Each record should be given again exactly, and any picture in it left out.
----- Task inputs
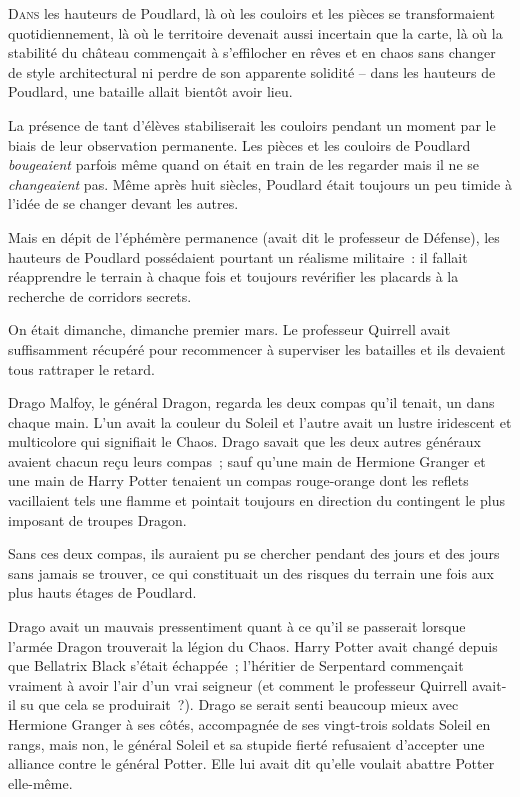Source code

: 
\lettrine{D}{ans} les hauteurs de Poudlard, là où les couloirs et les pièces se transformaient quotidiennement, là où le territoire devenait aussi incertain que la carte, là où la stabilité du château commençait à s'effilocher en rêves et en chaos sans changer de style architectural ni perdre de son apparente solidité -- dans les hauteurs de Poudlard, une bataille allait bientôt avoir lieu.

La présence de tant d'élèves stabiliserait les couloirs pendant un moment par le biais de leur observation permanente.
Les pièces et les couloirs de Poudlard \emph{bougeaient} parfois même quand on était en train de les regarder mais il ne se \emph{changeaient} pas.
Même après huit siècles, Poudlard était toujours un peu timide à l'idée de se changer devant les autres.

Mais en dépit de l'éphémère permanence (avait dit le professeur de Défense), les hauteurs de Poudlard possédaient pourtant un réalisme militaire~: il fallait réapprendre le terrain à chaque fois et toujours revérifier les placards à la recherche de corridors secrets.

On était dimanche, dimanche premier mars.
Le professeur Quirrell avait suffisamment récupéré pour recommencer à superviser les batailles et ils devaient tous rattraper le retard.

Drago Malfoy, le général Dragon, regarda les deux compas qu'il tenait, un dans chaque main.
L'un avait la couleur du Soleil et l'autre avait un lustre iridescent et multicolore qui signifiait le Chaos.
Drago savait que les deux autres généraux avaient chacun reçu leurs compas~; sauf qu'une main de Hermione Granger et une main de Harry Potter tenaient un compas rouge-orange dont les reflets vacillaient tels une flamme et pointait toujours en direction du contingent le plus imposant de troupes Dragon.

Sans ces deux compas, ils auraient pu se chercher pendant des jours et des jours sans jamais se trouver, ce qui constituait un des risques du terrain une fois aux plus hauts étages de Poudlard.

Drago avait un mauvais pressentiment quant à ce qu'il se passerait lorsque l'armée Dragon trouverait la légion du Chaos.
Harry Potter avait changé depuis que Bellatrix Black s'était échappée~; l'héritier de Serpentard commençait vraiment à avoir l'air d'un vrai seigneur (et comment le professeur Quirrell avait-il su que cela se produirait~?).
Drago se serait senti beaucoup mieux avec Hermione Granger à ses côtés, accompagnée de ses vingt-trois soldats Soleil en rangs, mais non, le général Soleil et sa stupide fierté refusaient d'accepter une alliance contre le général Potter.
Elle lui avait dit qu'elle voulait abattre Potter elle-même.

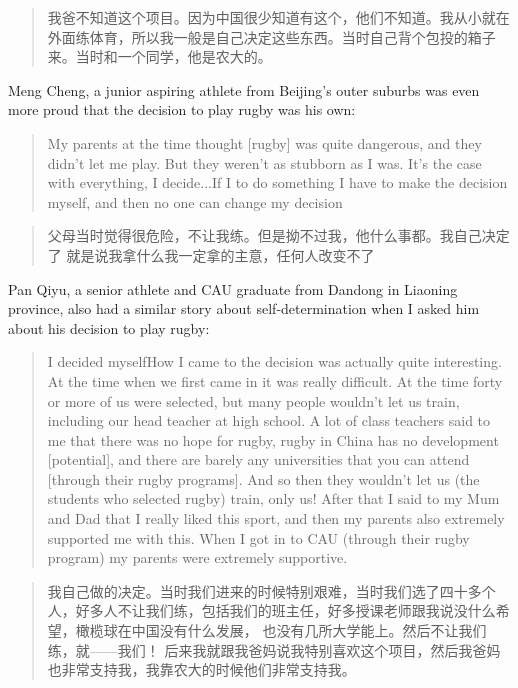 \begin{CJK}{UTF8}{gbsn}
  \begin{quotation}
    我爸不知道这个项目。因为中国很少知道有这个，他们不知道。我从小就在外面练体育，所以我一般是自己决定这些东西。当时自己背个包投的箱子来。当时和一个同学，他是农大的。
  \end{quotation}

Meng Cheng, a junior aspiring athlete from Beijing's outer suburbs was even more proud that the decision to play rugby was his own:

  \begin{quotation}
    My parents at the time thought [rugby] was quite dangerous, and they didn't let me play.  But they weren't as stubborn as I was.  It's the case with everything, I decide...If I to do something I have to make the decision myself, and then no one can change my decision\textellipsis
  \end{quotation}

  \begin{quotation}
    父母当时觉得很危险，不让我练。但是拗不过我，他什么事都。我自己决定了\textellipsis
    就是说我拿什么我一定拿的主意，任何人改变不了\textellipsis
  \end{quotation}


  Pan Qiyu, a senior athlete and CAU graduate from Dandong in Liaoning province, also had a similar story about self-determination when I asked him about his decision to play rugby:

    \begin{quotation}
      I decided myself\textellipsis How I came to the decision was actually quite interesting.  At the time when we first came in it was really difficult.  At the time forty or more of us were selected, but many people wouldn't let us train, including our head teacher at high school.  A lot of class teachers said to me that there was no hope for rugby, rugby in China has no development [potential], and there are barely any universities that you can attend [through their rugby programs].  And so then they wouldn't let us (the students who selected rugby) train, only us! After that I said to my Mum and Dad that I really liked this sport, and then my parents also extremely supported me with this.  When I got in to CAU (through their rugby program) my parents were extremely supportive.
    \end{quotation}

    \begin{quotation}
      我自己做的决定。当时我们进来的时候特别艰难，当时我们选了四十多个人，好多人不让我们练，包括我们的班主任，好多授课老师跟我说没什么希望，橄榄球在中国没有什么发展， 也没有几所大学能上。然后不让我们练，就——我们！ 后来我就跟我爸妈说我特别喜欢这个项目，然后我爸妈也非常支持我，我靠农大的时候他们非常支持我。
    \end{quotation}



\end{CJK}
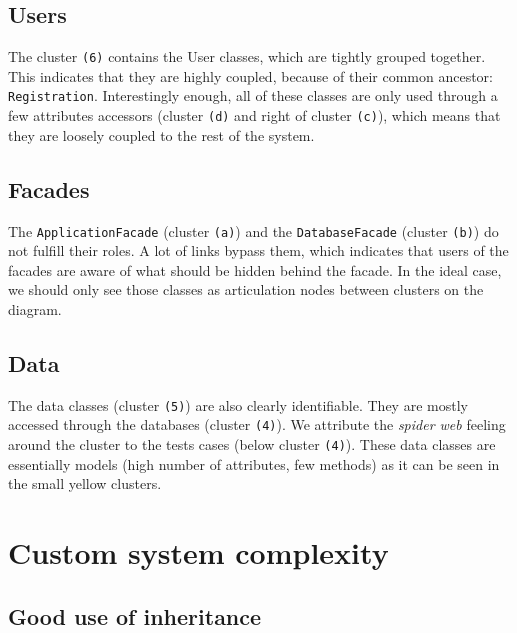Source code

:\subsection{Users}
The cluster \texttt{(6)} contains the User classes, which are tightly grouped together. This indicates that they are highly coupled, because of their common ancestor: \texttt{Registration}. Interestingly enough, all of these classes are only used through a few attributes accessors (cluster \texttt{(d)} and right of cluster \texttt{(c)}), which means that they are loosely coupled to the rest of the system.

\subsection{Facades}
The \texttt{ApplicationFacade} (cluster \texttt{(a)}) and the \texttt{DatabaseFacade} (cluster \texttt{(b)}) do not fulfill their roles. A lot of links bypass them, which indicates that users of the facades are aware of what should be hidden behind the facade. In the ideal case, we should only see those classes as articulation nodes between clusters on the diagram.

\subsection{Data}
The data classes (cluster \texttt{(5)}) are also clearly identifiable. They are mostly accessed through the databases (cluster \texttt{(4)}). We attribute the \textit{spider web} feeling around the cluster to the tests cases (below cluster \texttt{(4)}). These data classes are essentially models (high number of attributes, few methods) as it can be seen in the small yellow clusters.

\section{Custom system complexity}

\subsection{Good use of inheritance}


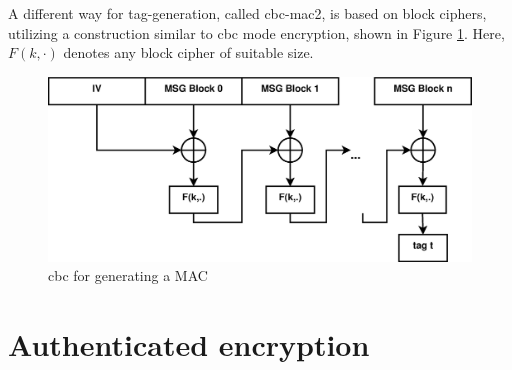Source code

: A different way for tag-generation, called \gls{cbc}-\gls{mac2}, is based on block ciphers, utilizing a construction similar to \gls{cbc} mode encryption,
shown in Figure \ref{fig:cbc_MAC}. Here, $F(k,\cdot)$ denotes any block cipher of suitable size.
\begin{figure}\label{cbcMAC}
    \centering
    \includegraphics[width=1\textwidth]{figures/CBCMac.eps}
    \caption{\gls{cbc} for generating a MAC}
    \label{fig:cbc_MAC}
\end{figure}
\section{Authenticated encryption}\label{authEncrypt}

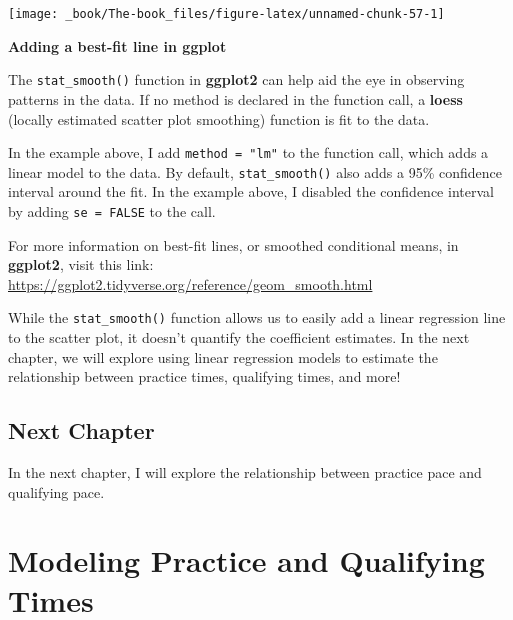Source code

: \documentclass[
]{book}
\begin{document}
\begin{center}\texttt{[image: \_book/The-book\_files/figure-latex/unnamed-chunk-57-1]} \end{center}

\begin{blackbox}

\begin{center}
\textbf{Adding a best-fit line in ggplot}

\end{center}

The \texttt{stat\_smooth()} function in \textbf{ggplot2} can help aid the eye in observing patterns in the data. If no method is declared in the function call, a \textbf{loess} (locally estimated scatter plot smoothing) function is fit to the data.

In the example above, I add \texttt{method\ =\ "lm"} to the function call, which adds a linear model to the data. By default, \texttt{stat\_smooth()} also adds a 95\% confidence interval around the fit. In the example above, I disabled the confidence interval by adding \texttt{se\ =\ FALSE} to the call.

For more information on best-fit lines, or smoothed conditional means, in \textbf{ggplot2}, visit this link: \url{https://ggplot2.tidyverse.org/reference/geom_smooth.html}

\end{blackbox}

While the \texttt{stat\_smooth()} function allows us to easily add a linear regression line to the scatter plot, it doesn't quantify the coefficient estimates. In the next chapter, we will explore using linear regression models to estimate the relationship between practice times, qualifying times, and more!

\hypertarget{next-chapter-1}{%
\section{Next Chapter}\label{next-chapter-1}}

In the next chapter, I will explore the relationship between practice pace and qualifying pace.

\hypertarget{modeling-practice-and-qualifying-times}{%
\chapter{Modeling Practice and Qualifying Times}\label{modeling-practice-and-qualifying-times}}
\end{document}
----------
**Solution for this task:**
Source code

: 
\lettrine{D}{ans} les hauteurs de Poudlard, là où les couloirs et les pièces se transformaient quotidiennement, là où le territoire devenait aussi incertain que la carte, là où la stabilité du château commençait à s'effilocher en rêves et en chaos sans changer de style architectural ni perdre de son apparente solidité -- dans les hauteurs de Poudlard, une bataille allait bientôt avoir lieu.

La présence de tant d'élèves stabiliserait les couloirs pendant un moment par le biais de leur observation permanente.
Les pièces et les couloirs de Poudlard \emph{bougeaient} parfois même quand on était en train de les regarder mais il ne se \emph{changeaient} pas.
Même après huit siècles, Poudlard était toujours un peu timide à l'idée de se changer devant les autres.

Mais en dépit de l'éphémère permanence (avait dit le professeur de Défense), les hauteurs de Poudlard possédaient pourtant un réalisme militaire~: il fallait réapprendre le terrain à chaque fois et toujours revérifier les placards à la recherche de corridors secrets.

On était dimanche, dimanche premier mars.
Le professeur Quirrell avait suffisamment récupéré pour recommencer à superviser les batailles et ils devaient tous rattraper le retard.

Drago Malfoy, le général Dragon, regarda les deux compas qu'il tenait, un dans chaque main.
L'un avait la couleur du Soleil et l'autre avait un lustre iridescent et multicolore qui signifiait le Chaos.
Drago savait que les deux autres généraux avaient chacun reçu leurs compas~; sauf qu'une main de Hermione Granger et une main de Harry Potter tenaient un compas rouge-orange dont les reflets vacillaient tels une flamme et pointait toujours en direction du contingent le plus imposant de troupes Dragon.

Sans ces deux compas, ils auraient pu se chercher pendant des jours et des jours sans jamais se trouver, ce qui constituait un des risques du terrain une fois aux plus hauts étages de Poudlard.

Drago avait un mauvais pressentiment quant à ce qu'il se passerait lorsque l'armée Dragon trouverait la légion du Chaos.
Harry Potter avait changé depuis que Bellatrix Black s'était échappée~; l'héritier de Serpentard commençait vraiment à avoir l'air d'un vrai seigneur (et comment le professeur Quirrell avait-il su que cela se produirait~?).
Drago se serait senti beaucoup mieux avec Hermione Granger à ses côtés, accompagnée de ses vingt-trois soldats Soleil en rangs, mais non, le général Soleil et sa stupide fierté refusaient d'accepter une alliance contre le général Potter.
Elle lui avait dit qu'elle voulait abattre Potter elle-même.

 \begin{CJK}{UTF8}{gbsn}
  \begin{quotation}
    我爸不知道这个项目。因为中国很少知道有这个，他们不知道。我从小就在外面练体育，所以我一般是自己决定这些东西。当时自己背个包投的箱子来。当时和一个同学，他是农大的。
  \end{quotation}

Meng Cheng, a junior aspiring athlete from Beijing's outer suburbs was even more proud that the decision to play rugby was his own:

  \begin{quotation}
    My parents at the time thought [rugby] was quite dangerous, and they didn't let me play.  But they weren't as stubborn as I was.  It's the case with everything, I decide...If I to do something I have to make the decision myself, and then no one can change my decision\textellipsis
  \end{quotation}

  \begin{quotation}
    父母当时觉得很危险，不让我练。但是拗不过我，他什么事都。我自己决定了\textellipsis
    就是说我拿什么我一定拿的主意，任何人改变不了\textellipsis
  \end{quotation}


  Pan Qiyu, a senior athlete and CAU graduate from Dandong in Liaoning province, also had a similar story about self-determination when I asked him about his decision to play rugby:

    \begin{quotation}
      I decided myself\textellipsis How I came to the decision was actually quite interesting.  At the time when we first came in it was really difficult.  At the time forty or more of us were selected, but many people wouldn't let us train, including our head teacher at high school.  A lot of class teachers said to me that there was no hope for rugby, rugby in China has no development [potential], and there are barely any universities that you can attend [through their rugby programs].  And so then they wouldn't let us (the students who selected rugby) train, only us! After that I said to my Mum and Dad that I really liked this sport, and then my parents also extremely supported me with this.  When I got in to CAU (through their rugby program) my parents were extremely supportive.
    \end{quotation}

    \begin{quotation}
      我自己做的决定。当时我们进来的时候特别艰难，当时我们选了四十多个人，好多人不让我们练，包括我们的班主任，好多授课老师跟我说没什么希望，橄榄球在中国没有什么发展， 也没有几所大学能上。然后不让我们练，就——我们！ 后来我就跟我爸妈说我特别喜欢这个项目，然后我爸妈也非常支持我，我靠农大的时候他们非常支持我。
    \end{quotation}



\end{CJK}
Source code

:\subsection{Users}
The cluster \texttt{(6)} contains the User classes, which are tightly grouped together. This indicates that they are highly coupled, because of their common ancestor: \texttt{Registration}. Interestingly enough, all of these classes are only used through a few attributes accessors (cluster \texttt{(d)} and right of cluster \texttt{(c)}), which means that they are loosely coupled to the rest of the system.

\subsection{Facades}
The \texttt{ApplicationFacade} (cluster \texttt{(a)}) and the \texttt{DatabaseFacade} (cluster \texttt{(b)}) do not fulfill their roles. A lot of links bypass them, which indicates that users of the facades are aware of what should be hidden behind the facade. In the ideal case, we should only see those classes as articulation nodes between clusters on the diagram.

\subsection{Data}
The data classes (cluster \texttt{(5)}) are also clearly identifiable. They are mostly accessed through the databases (cluster \texttt{(4)}). We attribute the \textit{spider web} feeling around the cluster to the tests cases (below cluster \texttt{(4)}). These data classes are essentially models (high number of attributes, few methods) as it can be seen in the small yellow clusters.

\section{Custom system complexity}

\subsection{Good use of inheritance}


Source code

: A different way for tag-generation, called \gls{cbc}-\gls{mac2}, is based on block ciphers, utilizing a construction similar to \gls{cbc} mode encryption,
shown in Figure \ref{fig:cbc_MAC}. Here, $F(k,\cdot)$ denotes any block cipher of suitable size.
\begin{figure}\label{cbcMAC}
    \centering
    \includegraphics[width=1\textwidth]{figures/CBCMac.eps}
    \caption{\gls{cbc} for generating a MAC}
    \label{fig:cbc_MAC}
\end{figure}
\section{Authenticated encryption}\label{authEncrypt}

Source code

: \documentclass[
]{book}
\begin{document}
\begin{center}\texttt{[image: \_book/The-book\_files/figure-latex/unnamed-chunk-57-1]} \end{center}

\begin{blackbox}

\begin{center}
\textbf{Adding a best-fit line in ggplot}

\end{center}

The \texttt{stat\_smooth()} function in \textbf{ggplot2} can help aid the eye in observing patterns in the data. If no method is declared in the function call, a \textbf{loess} (locally estimated scatter plot smoothing) function is fit to the data.

In the example above, I add \texttt{method\ =\ "lm"} to the function call, which adds a linear model to the data. By default, \texttt{stat\_smooth()} also adds a 95\% confidence interval around the fit. In the example above, I disabled the confidence interval by adding \texttt{se\ =\ FALSE} to the call.

For more information on best-fit lines, or smoothed conditional means, in \textbf{ggplot2}, visit this link: \url{https://ggplot2.tidyverse.org/reference/geom_smooth.html}

\end{blackbox}

While the \texttt{stat\_smooth()} function allows us to easily add a linear regression line to the scatter plot, it doesn't quantify the coefficient estimates. In the next chapter, we will explore using linear regression models to estimate the relationship between practice times, qualifying times, and more!

\hypertarget{next-chapter-1}{%
\section{Next Chapter}\label{next-chapter-1}}

In the next chapter, I will explore the relationship between practice pace and qualifying pace.

\hypertarget{modeling-practice-and-qualifying-times}{%
\chapter{Modeling Practice and Qualifying Times}\label{modeling-practice-and-qualifying-times}}
\end{document}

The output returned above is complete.